Lyra burst through the doorway, her body flickering—appearing in three different versions of herself for a split second before stabilizing. "He's done it!" she yelled, panic in her voice. "Biggenator broke a major timeline node!"
"Where?"
"The Core of Vireholt. The Grand Clocktower—it's gone."
By the time they arrived at the outskirts of Vireholt, the city was no longer a city.
It was a fracture.
Reality blinked in and out like a glitched memory. Roads led to nowhere. Windows showed past events. People looped endlessly through five-second actions, completely unaware they were stuck. A man continuously dropped his briefcase, over and over. A little girl tried to hug her mother, only to flicker back into standing still again.
And above them all, high above the ruins, Biggenator hovered in glory.
His cloak flared like a star unraveling, gold and white and blinding. His hands reached wide as if embracing the world, his voice booming without sound—felt in every mind, not heard through ears.
"You have bound yourselves to cause and effect for too long," he declared."But I see the bigger picture."
And then… he snapped.
With a gesture, the entire eastern half of the city enlarged—all at once. Buildings ballooned in size, growing until their own weight collapsed them. A single street stretched so far, its end curved back around the Earth.
Time tried to follow… but couldn't.
It bent. It screamed.
Then it broke.
Elion didn't wait. He surged forward, activating the Hourcore Crystal embedded in his chest pocket. The blue light flared, granting him a five-second burst of true Chrono-Speed.
He ran through the chaos—dodging crumbling time echoes, ducking through frozen air like thick water.
He reached the center of the distortion: the fractured node where the Clocktower once stood.
There, swirling in the debris, hovered a relic half-buried in golden dust.
The Clockroot.
It had been part of the foundation.
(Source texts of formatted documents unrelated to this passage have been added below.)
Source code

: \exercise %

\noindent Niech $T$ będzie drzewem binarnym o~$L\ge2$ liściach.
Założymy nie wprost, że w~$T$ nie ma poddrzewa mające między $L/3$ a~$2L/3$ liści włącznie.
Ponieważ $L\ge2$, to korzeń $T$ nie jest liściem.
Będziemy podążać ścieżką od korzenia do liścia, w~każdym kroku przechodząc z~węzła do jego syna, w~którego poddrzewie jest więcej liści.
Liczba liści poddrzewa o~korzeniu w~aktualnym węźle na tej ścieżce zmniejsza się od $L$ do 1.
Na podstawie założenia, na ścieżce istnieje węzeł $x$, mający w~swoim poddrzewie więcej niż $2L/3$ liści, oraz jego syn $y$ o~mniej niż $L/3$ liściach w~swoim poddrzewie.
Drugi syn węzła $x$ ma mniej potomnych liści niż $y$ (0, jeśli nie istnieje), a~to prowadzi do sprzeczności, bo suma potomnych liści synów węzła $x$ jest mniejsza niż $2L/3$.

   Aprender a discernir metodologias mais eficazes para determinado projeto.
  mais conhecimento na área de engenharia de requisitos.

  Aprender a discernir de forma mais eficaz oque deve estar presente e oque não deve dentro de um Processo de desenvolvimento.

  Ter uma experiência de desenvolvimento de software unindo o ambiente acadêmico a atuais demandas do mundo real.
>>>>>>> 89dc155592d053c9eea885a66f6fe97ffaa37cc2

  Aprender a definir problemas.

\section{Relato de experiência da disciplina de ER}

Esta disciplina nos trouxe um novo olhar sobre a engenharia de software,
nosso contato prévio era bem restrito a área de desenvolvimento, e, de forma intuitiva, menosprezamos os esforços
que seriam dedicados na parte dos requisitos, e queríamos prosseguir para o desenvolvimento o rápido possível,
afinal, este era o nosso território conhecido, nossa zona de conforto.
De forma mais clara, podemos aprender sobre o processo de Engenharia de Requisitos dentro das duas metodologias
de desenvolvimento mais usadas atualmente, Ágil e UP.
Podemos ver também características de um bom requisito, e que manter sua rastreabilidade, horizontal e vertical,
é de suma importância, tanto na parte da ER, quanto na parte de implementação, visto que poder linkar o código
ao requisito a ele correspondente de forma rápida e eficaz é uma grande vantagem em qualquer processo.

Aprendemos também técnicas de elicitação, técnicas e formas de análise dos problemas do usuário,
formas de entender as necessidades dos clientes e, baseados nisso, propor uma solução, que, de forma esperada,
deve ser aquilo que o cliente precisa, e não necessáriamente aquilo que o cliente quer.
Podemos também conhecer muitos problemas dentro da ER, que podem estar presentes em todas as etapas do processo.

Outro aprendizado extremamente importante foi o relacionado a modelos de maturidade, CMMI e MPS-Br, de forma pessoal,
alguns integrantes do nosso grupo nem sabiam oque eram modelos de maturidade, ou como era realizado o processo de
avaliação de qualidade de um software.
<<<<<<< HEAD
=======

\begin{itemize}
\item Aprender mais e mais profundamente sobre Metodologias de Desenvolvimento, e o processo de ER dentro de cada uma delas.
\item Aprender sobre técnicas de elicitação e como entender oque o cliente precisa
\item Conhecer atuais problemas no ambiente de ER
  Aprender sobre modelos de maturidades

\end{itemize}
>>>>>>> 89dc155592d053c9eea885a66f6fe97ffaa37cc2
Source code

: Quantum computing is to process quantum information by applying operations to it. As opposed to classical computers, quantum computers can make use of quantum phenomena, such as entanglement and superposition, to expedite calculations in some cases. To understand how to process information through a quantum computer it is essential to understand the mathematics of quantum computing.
Now, exposed and unchained, it pulsed like a beating heart, wild and out of rhythm.
Elion reached for it. Time resisted. His hand stretched toward it—aging and de-aging in milliseconds. Fingernails cracked, then healed. Wrinkles appeared and vanished.
Still… he touched it.
The moment his fingers brushed the metal bark, a shockwave of frozen time exploded from the Clockroot. Everything within a hundred meters stopped.
Truly stopped.
Not slowed. Not looped.
Stopped.
Dust froze. Light stopped mid-bounce. Even the sound of destruction hung suspended like snowflakes.
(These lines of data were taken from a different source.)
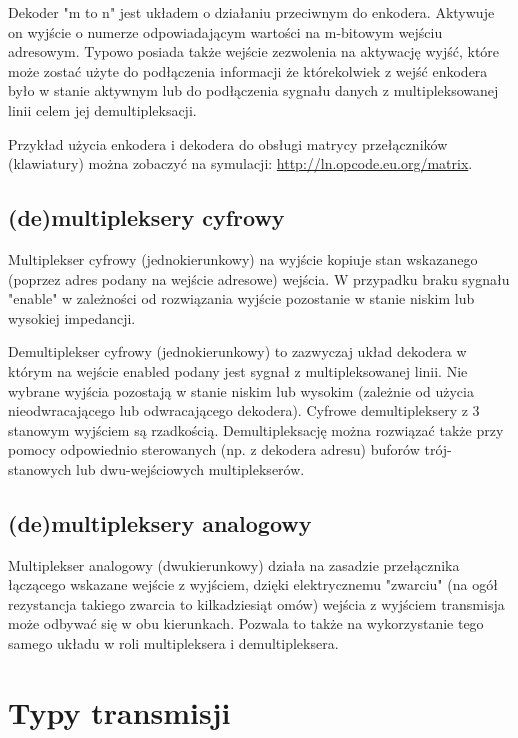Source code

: Dekoder "m to n" jest układem o działaniu przeciwnym do enkodera. Aktywuje on wyjście o numerze odpowiadającym wartości na m-bitowym wejściu adresowym. Typowo posiada także wejście zezwolenia na aktywację wyjść, które może zostać użyte do podłączenia informacji że którekolwiek z wejść enkodera było w stanie aktywnym lub do podłączenia sygnału danych z multipleksowanej linii celem jej demultipleksacji.

Przykład użycia enkodera i dekodera do obsługi matrycy przełączników (klawiatury) można zobaczyć na symulacji: \url{http://ln.opcode.eu.org/matrix}.

\subsection{(de)multipleksery cyfrowy}

Multiplekser cyfrowy (jednokierunkowy) na wyjście kopiuje stan wskazanego (poprzez adres podany na wejście adresowe) wejścia. W przypadku braku sygnału "enable" w zależności od rozwiązania wyjście pozostanie w stanie niskim lub wysokiej impedancji.

Demultiplekser cyfrowy (jednokierunkowy) to zazwyczaj układ dekodera w którym na wejście enabled podany jest sygnał z multipleksowanej linii. Nie wybrane wyjścia pozostają w stanie niskim lub wysokim (zależnie od użycia nieodwracającego lub odwracającego dekodera). Cyfrowe demultipleksery z 3 stanowym wyjściem są rzadkością. Demultipleksację można rozwiązać także przy pomocy odpowiednio sterowanych (np. z dekodera adresu) buforów trój-stanowych lub dwu-wejściowych multiplekserów.

\subsection{(de)multipleksery analogowy}

Multiplekser analogowy (dwukierunkowy) działa na zasadzie przełącznika łączącego wskazane wejście z wyjściem, dzięki elektrycznemu "zwarciu" (na ogół rezystancja takiego zwarcia to kilkadziesiąt omów) wejścia z wyjściem transmisja może odbywać się w obu kierunkach. Pozwala to także na wykorzystanie tego samego układu w roli multipleksera i demultipleksera.


\section{Typy transmisji}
Inside that pause… Elion stood.
The Clockroot's voice, or perhaps its memory, entered his mind like a whisper through water.
"You are not ready, but you are needed.One second is all you have.Use it well."
His eyes glowed.
The Hourcore fused with the Clockroot.
He gasped as ancient timelines, forgotten epochs, and fractured histories burned into his brain. He saw the birth of hours. The betrayal of the first Timekeepers. He saw Biggenator—once human—arguing before a shattered council. He saw himself. Again and again, through thousands of versions.
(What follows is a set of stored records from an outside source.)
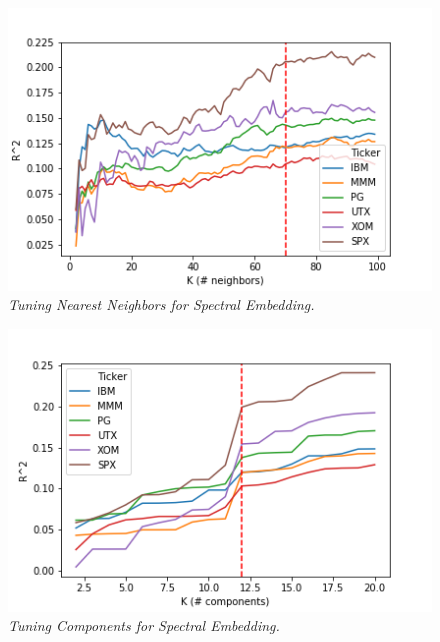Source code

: \documentclass[a4paper]{article}
\begin{document}
    \begin{figure}[t]
    	\centering
    	\includegraphics[width=\linewidth]{spectral_knn_tune.png}
    	\caption{{\it Tuning Nearest Neighbors for Spectral Embedding.}}
    	\label{fig:SpectralKNNTuning}
    \end{figure}
    
    \begin{figure}[t]
    	\centering
    	\includegraphics[width=\linewidth]{spectral_tune.png}
    	\caption{{\it Tuning Components for Spectral Embedding.}}
    	\label{fig:SpectralComponentTuning}
    \end{figure}
    
\end{document}
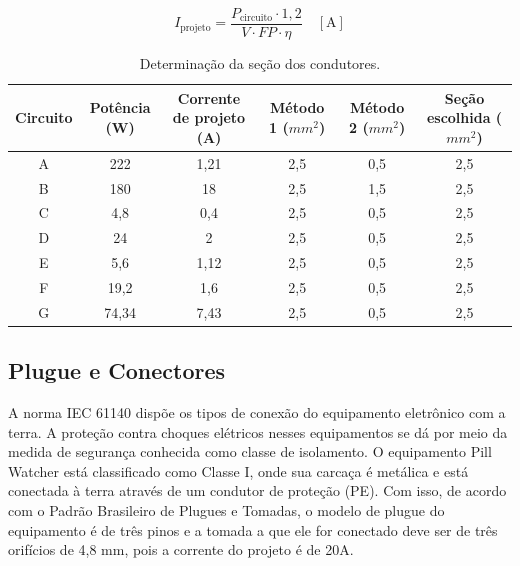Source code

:     \begin{equation}
        I_\text{projeto} = \frac{P_\text{circuito} \cdot 1,2}{V \cdot FP \cdot \eta} \quad [\text{A}]
        \label{energia_corrente1}
    \end{equation}

\begin{table}[H]
    \centering
    \footnotesize
    \caption{Determinação da seção dos condutores.}
    \label{energia_seção}
    \begin{adjustbox}{max width = \textwidth}
        \begin{tabular}{|c|c|c|c|c|c|}
            \hline
            \rowcolor[HTML]{A8DADC}
            Circuito & Potência (W) & Corrente de projeto (A) & Método 1 ($mm^{2}$)& Método 2 ($mm^{2}$)& Seção escolhida ($mm^{2}$)
            \\ \hline
            A  & 222 & 1,21 & 2,5 & 0,5 & 2,5
            \\ \hline
             B & 180 & 18 & 2,5 & 1,5 & 2,5
            \\ \hline
             C & 4,8 & 0,4 & 2,5 & 0,5 & 2,5
            \\ \hline
             D & 24 & 2 & 2,5 & 0,5 & 2,5
            \\ \hline
             E & 5,6 & 1,12 & 2,5 & 0,5 & 2,5
            \\ \hline
             F & 19,2 & 1,6 & 2,5 & 0,5 & 2,5
            \\ \hline
             G & 74,34 & 7,43 & 2,5 & 0,5 & 2,5
            \\ \hline
        \end{tabular}
    \end{adjustbox}
\end{table}

\subsection{Plugue e Conectores}

A norma IEC 61140 dispõe os tipos de conexão do equipamento eletrônico com a terra. A proteção contra choques elétricos nesses equipamentos se dá por meio da medida de segurança conhecida como classe de isolamento. O equipamento Pill Watcher está classificado como Classe I, onde sua carcaça é metálica e está conectada à terra através de um condutor de proteção (PE). Com isso, de acordo com o Padrão Brasileiro de Plugues e Tomadas, o modelo de plugue do equipamento é de três pinos e a tomada a que ele for conectado deve ser de três orifícios de 4,8 mm, pois a corrente do projeto é de 20A.

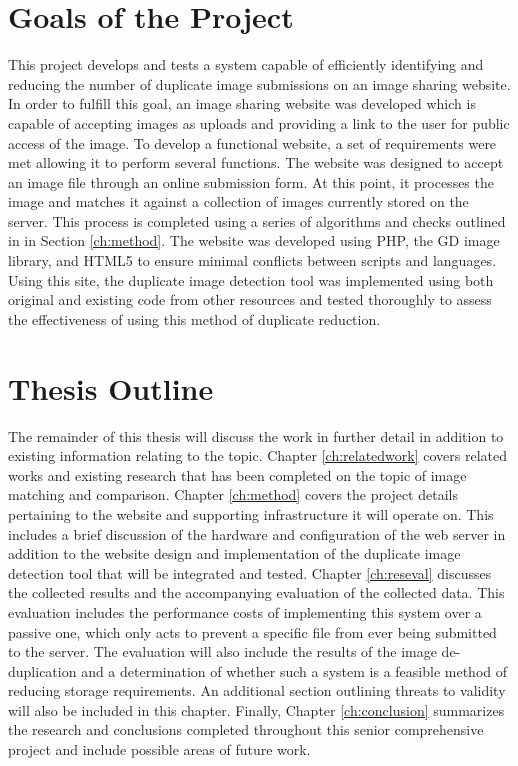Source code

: \section{Goals of the Project}\label{sec:goals}
This project develops and tests a system capable of efficiently identifying and reducing the number of duplicate image submissions on an image sharing website. In order to fulfill this goal, an image sharing website was developed which is capable of accepting images as uploads and providing a link to the user for public access of the image. To develop a functional website, a set of requirements were met allowing it to perform several functions. The website was designed to accept an image file through an online submission form. At this point, it processes the image and matches it against a collection of images currently stored on the server. This process is completed using a series of algorithms and checks outlined in in Section \ref{ch:method}. The website was developed using PHP, the GD image library, and HTML5 to ensure minimal conflicts between scripts and languages. Using this site, the duplicate image detection tool was implemented using both original and existing code from other resources and tested thoroughly to assess the effectiveness of using this method of duplicate reduction.

\section{Thesis Outline}\label{sec:outline}
The remainder of this thesis will discuss the work in further detail in addition to existing information relating to the topic. Chapter \ref{ch:relatedwork} covers related works and existing research that has been completed on the topic of image matching and comparison. Chapter \ref{ch:method} covers the project details pertaining to the website and supporting infrastructure it will operate on. This includes a brief discussion of the hardware and configuration of the web server in addition to the website design and implementation of the duplicate image detection tool that will be integrated and tested. Chapter \ref{ch:reseval} discusses the collected results and the accompanying evaluation of the collected data. This evaluation includes the performance costs of implementing this system over a passive one, which only acts to prevent a specific file from ever being submitted to the server. The evaluation will also include the results of the image de-duplication and a determination of whether such a system is a feasible method of reducing storage requirements. An additional section outlining threats to validity will also be included in this chapter. Finally, Chapter \ref{ch:conclusion} summarizes the research and conclusions completed throughout this senior comprehensive project and include possible areas of future work.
Each time, running out of time.
Until now.
Time resumed with a thunderclap.
Elion stood taller. Straighter. His eyes shimmered gold-blue. Floating behind him: two glowing hour rings, orbiting like moons.
Lyra stared in awe. "What did you do?"
He looked up at the sky where Biggenator watched.
"I took time… and made it mine."
Biggenator descended slowly, his golden cloak stretching unnaturally as if refusing to let him leave the sky. He landed before Elion, dust curling around his feet in reverence.
"You touched the root," he said, tone amused. "You accelerated."
Elion stared at him. "You broke the timeline."
"I freed it," Biggenator replied. "I gave it room to breathe."
"And the people trapped in loops? The cities you've warped?"
Biggenator's grin deepened beneath the hood. "Necessary fragments. Collateral for growth."
Elion summoned the power inside him, breath steady. The air around him slowed, the ground beneath his feet shimmered.
Time obeyed him.
For the first time… he was not just surviving.
He was ready to fight.
"Then I'll do what Timekeepers failed to do," Elion said.
"I'll stop you."
Biggenator tilted his head.
"Try, Chrono-Lord. Try."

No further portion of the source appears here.